Mais ils sont fous ces Robin(s) !!!.
Depuis toujours, je suis un explorateur de cartes. Le soir, sous le faisceau étroit du spot de la lampe de chevet, je traque le parcours inédit, le col méconnu, la route qui peut surprendre ... peut mener loin ... et faire rêver...
Depuis longtemps, je lorgnais sur ce bout de route entre Suze et Sestrière, intrigué par ce col de la Finestre, prélude à une succession de cinq cols à plus de deux milles mètres jusqu'à la station de ski piemontaise. Les quelques renseignements brigués ça et là semblaient m' indiquer que cette route sans bitume n'était pas incompatible avec la pratique du vélo de route, équipé bien entendu en conséquence, muni de pneus cossus et robustes, dépourvus de l'enveloppe légère propre aux "siffleurs" qui chantent au vent sur des asphaltes de rêve!

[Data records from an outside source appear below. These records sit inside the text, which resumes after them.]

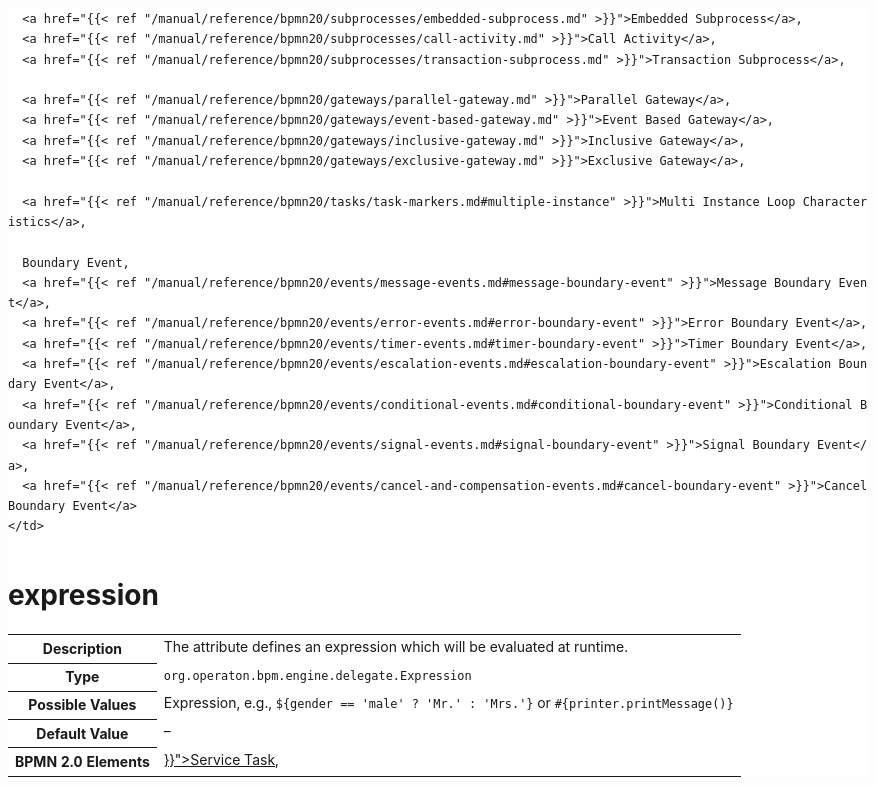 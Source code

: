      <a href="{{< ref "/manual/reference/bpmn20/subprocesses/embedded-subprocess.md" >}}">Embedded Subprocess</a>,
      <a href="{{< ref "/manual/reference/bpmn20/subprocesses/call-activity.md" >}}">Call Activity</a>,
      <a href="{{< ref "/manual/reference/bpmn20/subprocesses/transaction-subprocess.md" >}}">Transaction Subprocess</a>,

      <a href="{{< ref "/manual/reference/bpmn20/gateways/parallel-gateway.md" >}}">Parallel Gateway</a>,
      <a href="{{< ref "/manual/reference/bpmn20/gateways/event-based-gateway.md" >}}">Event Based Gateway</a>,
      <a href="{{< ref "/manual/reference/bpmn20/gateways/inclusive-gateway.md" >}}">Inclusive Gateway</a>,
      <a href="{{< ref "/manual/reference/bpmn20/gateways/exclusive-gateway.md" >}}">Exclusive Gateway</a>,

      <a href="{{< ref "/manual/reference/bpmn20/tasks/task-markers.md#multiple-instance" >}}">Multi Instance Loop Characteristics</a>,

      Boundary Event,
      <a href="{{< ref "/manual/reference/bpmn20/events/message-events.md#message-boundary-event" >}}">Message Boundary Event</a>,
      <a href="{{< ref "/manual/reference/bpmn20/events/error-events.md#error-boundary-event" >}}">Error Boundary Event</a>,
      <a href="{{< ref "/manual/reference/bpmn20/events/timer-events.md#timer-boundary-event" >}}">Timer Boundary Event</a>,
      <a href="{{< ref "/manual/reference/bpmn20/events/escalation-events.md#escalation-boundary-event" >}}">Escalation Boundary Event</a>,
      <a href="{{< ref "/manual/reference/bpmn20/events/conditional-events.md#conditional-boundary-event" >}}">Conditional Boundary Event</a>,
      <a href="{{< ref "/manual/reference/bpmn20/events/signal-events.md#signal-boundary-event" >}}">Signal Boundary Event</a>,
      <a href="{{< ref "/manual/reference/bpmn20/events/cancel-and-compensation-events.md#cancel-boundary-event" >}}">Cancel Boundary Event</a>
    </td>
  </tr>
</table>

# expression

<table class="table table-striped">
  <tr>
    <th>Description</th>
    <td>
      The attribute defines an expression which will be evaluated at runtime.
    </td>
  </tr>
  <tr>
    <th>Type</th>
    <td><code>org.operaton.bpm.engine.delegate.Expression</code></td>
  </tr>
  <tr>
    <th>Possible Values</th>
    <td>
      Expression, e.g., <code>${gender == 'male' ? 'Mr.' : 'Mrs.'}</code> or <code>#{printer.printMessage()}</code>
    </td>
  </tr>
  <tr>
    <th>Default Value</th>
    <td>&ndash;</td>
  </tr>
  <tr>
    <th>BPMN 2.0 Elements</th>
    <td>
      <a href="{{< ref "/manual/reference/bpmn20/tasks/service-task.md" >}}">Service Task</a>, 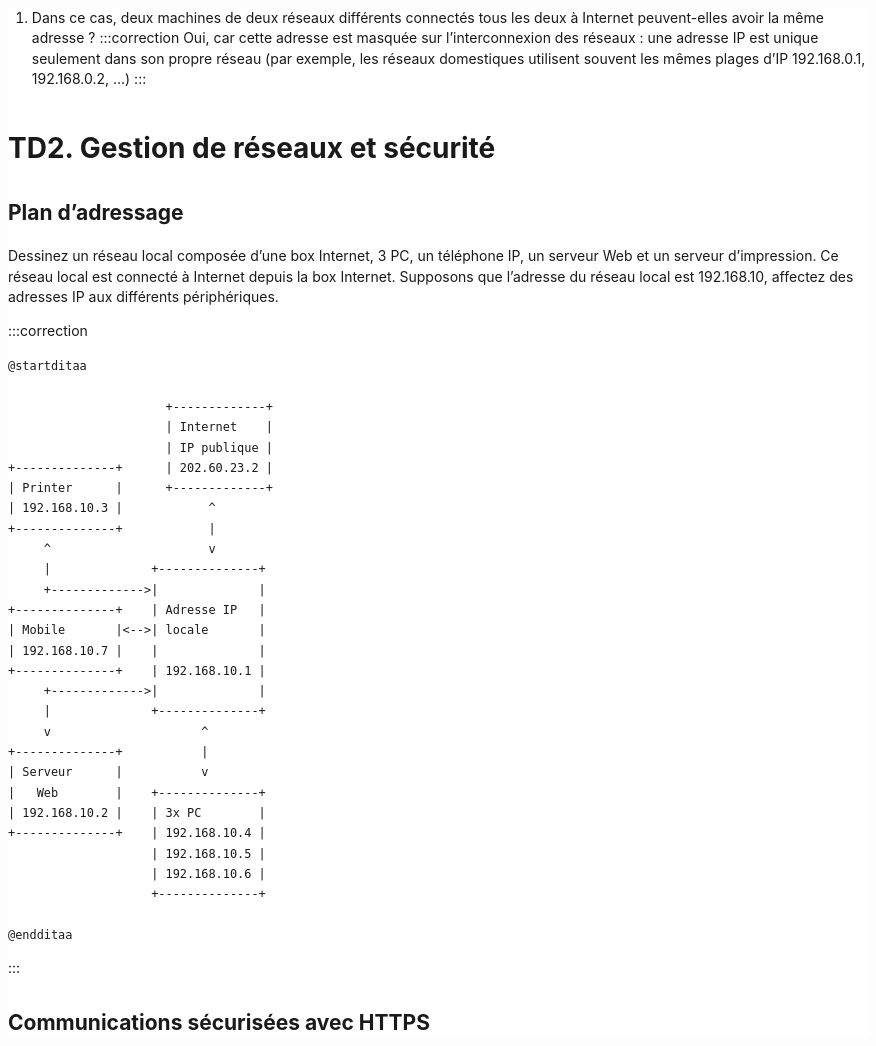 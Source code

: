 1. Dans ce cas, deux machines de deux réseaux différents connectés tous les deux à Internet peuvent-elles avoir la même adresse ?
:::correction
Oui, car cette adresse est masquée sur l’interconnexion des réseaux : une adresse IP est unique seulement dans son propre réseau (par exemple, les réseaux domestiques utilisent souvent les mêmes plages d’IP 192.168.0.1, 192.168.0.2, …)
:::

# TD2. Gestion de réseaux et sécurité

## Plan d’adressage

Dessinez un réseau local composée d’une box Internet, 3 PC, un téléphone IP, un serveur Web et un serveur d’impression. Ce réseau local est connecté à Internet depuis la box Internet. Supposons que l’adresse du réseau local est 192.168.10, affectez des adresses IP aux différents périphériques.

:::correction
```plantuml
@startditaa

                      +-------------+
                      | Internet    |
                      | IP publique |
+--------------+      | 202.60.23.2 |
| Printer      |      +-------------+
| 192.168.10.3 |            ^
+--------------+            |
     ^                      v
     |              +--------------+
     +------------->|              |
+--------------+    | Adresse IP   |
| Mobile       |<-->| locale       |
| 192.168.10.7 |    |              |
+--------------+    | 192.168.10.1 |
     +------------->|              |
     |              +--------------+
     v                     ^
+--------------+           |
| Serveur      |           v
|   Web        |    +--------------+
| 192.168.10.2 |    | 3x PC        |
+--------------+    | 192.168.10.4 |
                    | 192.168.10.5 |
                    | 192.168.10.6 |
                    +--------------+

@endditaa
```
:::

## Communications sécurisées avec HTTPS
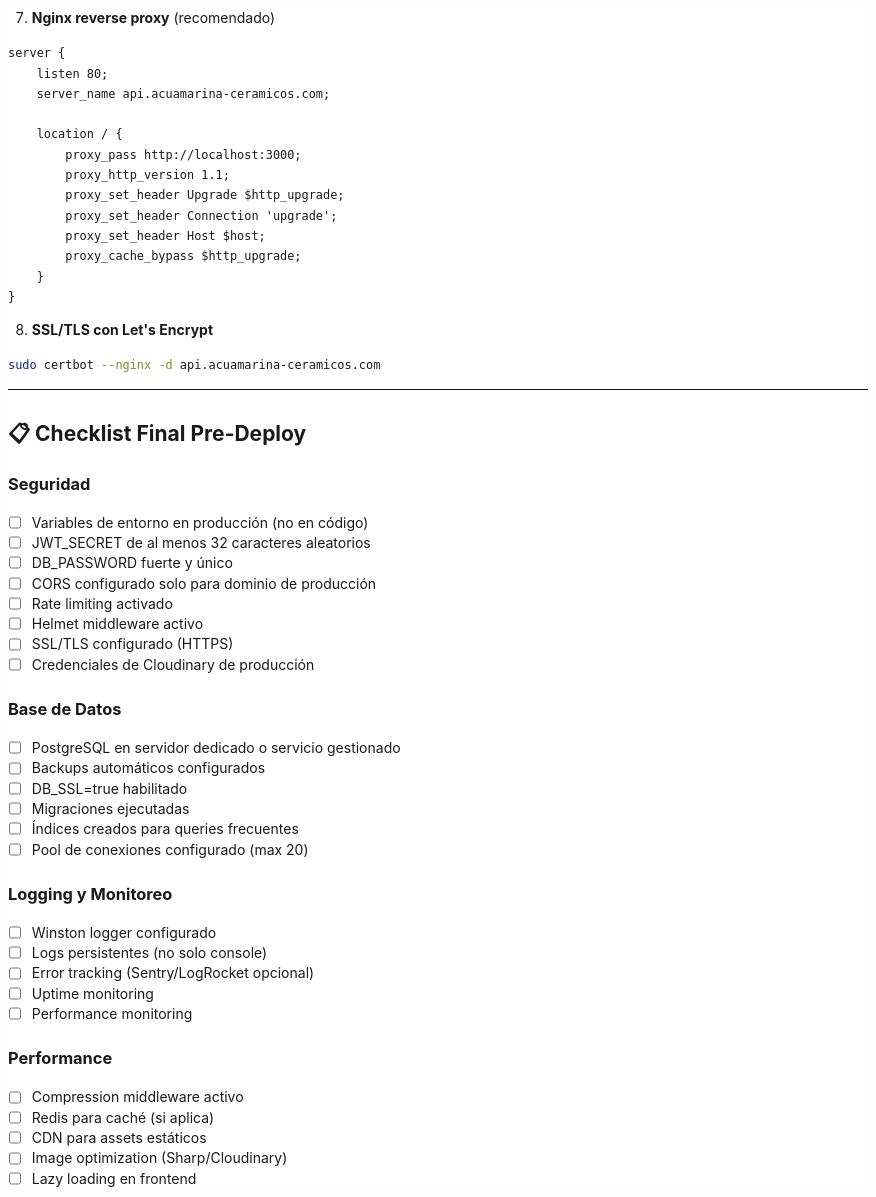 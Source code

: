 7. **Nginx reverse proxy** (recomendado)
```nginx
server {
    listen 80;
    server_name api.acuamarina-ceramicos.com;

    location / {
        proxy_pass http://localhost:3000;
        proxy_http_version 1.1;
        proxy_set_header Upgrade $http_upgrade;
        proxy_set_header Connection 'upgrade';
        proxy_set_header Host $host;
        proxy_cache_bypass $http_upgrade;
    }
}
```

8. **SSL/TLS con Let's Encrypt**
```bash
sudo certbot --nginx -d api.acuamarina-ceramicos.com
```

---

## 📋 Checklist Final Pre-Deploy

### Seguridad
- [ ] Variables de entorno en producción (no en código)
- [ ] JWT_SECRET de al menos 32 caracteres aleatorios
- [ ] DB_PASSWORD fuerte y único
- [ ] CORS configurado solo para dominio de producción
- [ ] Rate limiting activado
- [ ] Helmet middleware activo
- [ ] SSL/TLS configurado (HTTPS)
- [ ] Credenciales de Cloudinary de producción

### Base de Datos
- [ ] PostgreSQL en servidor dedicado o servicio gestionado
- [ ] Backups automáticos configurados
- [ ] DB_SSL=true habilitado
- [ ] Migraciones ejecutadas
- [ ] Índices creados para queries frecuentes
- [ ] Pool de conexiones configurado (max 20)

### Logging y Monitoreo
- [ ] Winston logger configurado
- [ ] Logs persistentes (no solo console)
- [ ] Error tracking (Sentry/LogRocket opcional)
- [ ] Uptime monitoring
- [ ] Performance monitoring

### Performance
- [ ] Compression middleware activo
- [ ] Redis para caché (si aplica)
- [ ] CDN para assets estáticos
- [ ] Image optimization (Sharp/Cloudinary)
- [ ] Lazy loading en frontend
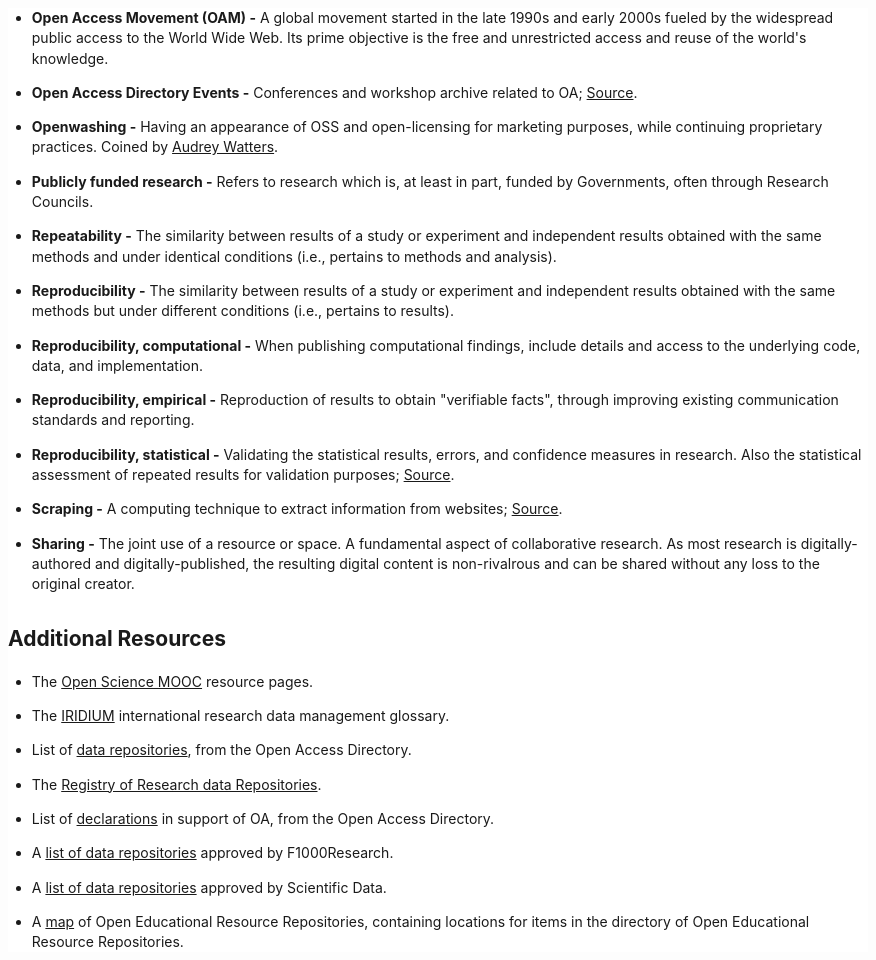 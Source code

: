 * **Open Access Movement (OAM) -** A global movement started in the late 1990s and early 2000s fueled by the widespread public access to the World Wide Web. Its prime objective is the free and unrestricted access and reuse of the world's knowledge.

* **Open Access Directory Events -** Conferences and workshop archive related to OA; [Source](http://oad.simmons.edu/oadwiki/Events).

* **Openwashing -** Having an appearance of OSS and open-licensing for marketing purposes, while continuing proprietary practices. Coined by [Audrey Watters](https://twitter.com/audreywatters).

* **Publicly funded research -** Refers to research which is, at least in part, funded by Governments, often through Research Councils.

* **Repeatability -** The similarity between results of a study or experiment and independent results obtained with the same methods and under identical conditions (i.e., pertains to methods and analysis).

* **Reproducibility -** The similarity between results of a study or experiment and independent results obtained with the same methods but under different conditions (i.e., pertains to results).

* **Reproducibility, computational -** When publishing computational findings, include details and access to the underlying code, data, and implementation.

* **Reproducibility, empirical -** Reproduction of results to obtain "verifiable facts", through improving existing communication standards and reporting.

* **Reproducibility, statistical -** Validating the statistical results, errors, and confidence measures in research. Also the statistical assessment of repeated results for validation purposes; [Source](http://edge.org/annual-question/2014/response/25340).

* **Scraping -** A computing technique to extract information from websites; [Source](http://en.wikipedia.org/wiki/Web_scraping).

* **Sharing -** The joint use of a resource or space. A fundamental aspect of collaborative research. As most research is digitally-authored and digitally-published, the resulting digital content is non-rivalrous and can be shared without any loss to the original creator.


## Additional Resources

* The [Open Science MOOC](https://opensciencemooc.eu/) resource pages.

* The [IRIDIUM](https://dictionary.casrai.org/Category:Research_Data_Domain) international research data management glossary.

* List of [data repositories](http://oad.simmons.edu/oadwiki/Data_repositories), from the Open Access Directory.

* The [Registry of Research data Repositories](https://www.re3data.org/).

* List of [declarations](http://oad.simmons.edu/oadwiki/Declarations_in_support_of_OA) in support of OA, from the Open Access Directory.

* A [list of data repositories](http://f1000research.com/for-authors/data-guidelines#hosting) approved by F1000Research.

* A [list of data repositories](http://www.nature.com/sdata/data-policies/repositories) approved by Scientific Data.

* A [map](https://oerqualityproject.wordpress.com/2013/05/16/map-of-oer-repositories/) of Open Educational Resource Repositories, containing locations for items in the directory of Open Educational Resource Repositories. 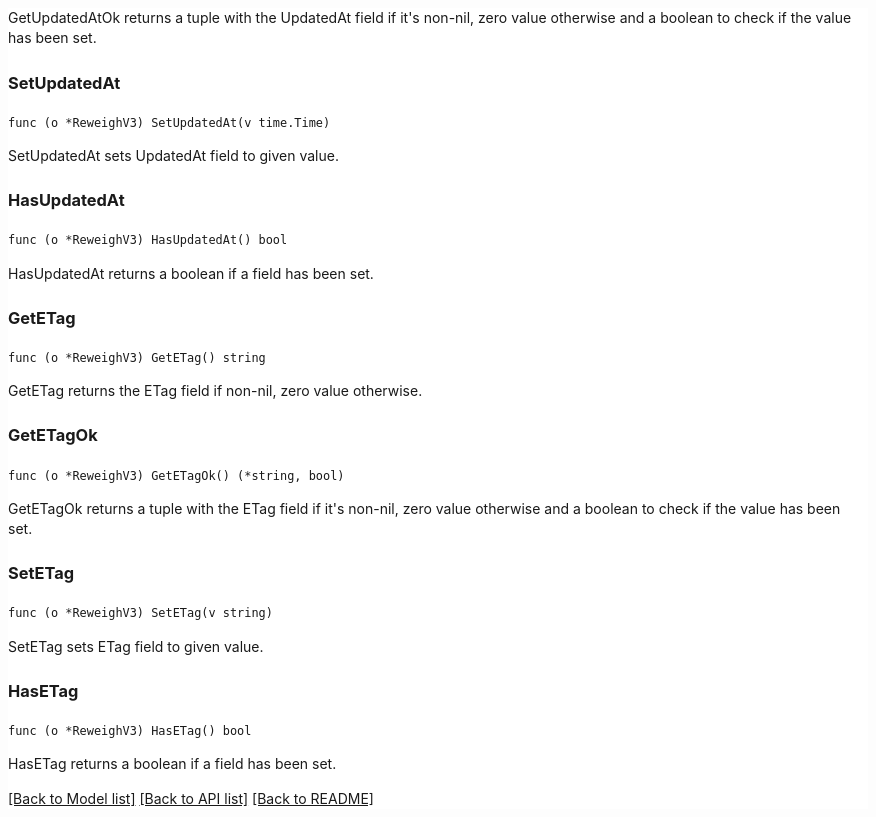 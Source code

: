 GetUpdatedAtOk returns a tuple with the UpdatedAt field if it's non-nil, zero value otherwise
and a boolean to check if the value has been set.

### SetUpdatedAt

`func (o *ReweighV3) SetUpdatedAt(v time.Time)`

SetUpdatedAt sets UpdatedAt field to given value.

### HasUpdatedAt

`func (o *ReweighV3) HasUpdatedAt() bool`

HasUpdatedAt returns a boolean if a field has been set.

### GetETag

`func (o *ReweighV3) GetETag() string`

GetETag returns the ETag field if non-nil, zero value otherwise.

### GetETagOk

`func (o *ReweighV3) GetETagOk() (*string, bool)`

GetETagOk returns a tuple with the ETag field if it's non-nil, zero value otherwise
and a boolean to check if the value has been set.

### SetETag

`func (o *ReweighV3) SetETag(v string)`

SetETag sets ETag field to given value.

### HasETag

`func (o *ReweighV3) HasETag() bool`

HasETag returns a boolean if a field has been set.


[[Back to Model list]](../README.md#documentation-for-models) [[Back to API list]](../README.md#documentation-for-api-endpoints) [[Back to README]](../README.md)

Ensuite, un retour effectué par la vallée de Bardonnechia, pouvait tranquillement nous ramener jusqu' à Suze au terme d' une boucle
d' environ cent dix kilomètres. Bref, tous les signaux étaient au vert pour tenter l'aventure et engager une belle cavalcade à travers les crêtes.
Notre séjour, prévu fin aout à Lansvillard allait nous fournir une occasion formidable de réaliser ce projet.
Un coup de bagnole jusqu'à Suze par le col du Mont-Cenis et nous serions tout de suite près à rentrer dans le vif du sujet ! J' avais hâte d' y être ... j' en salivais déjà ...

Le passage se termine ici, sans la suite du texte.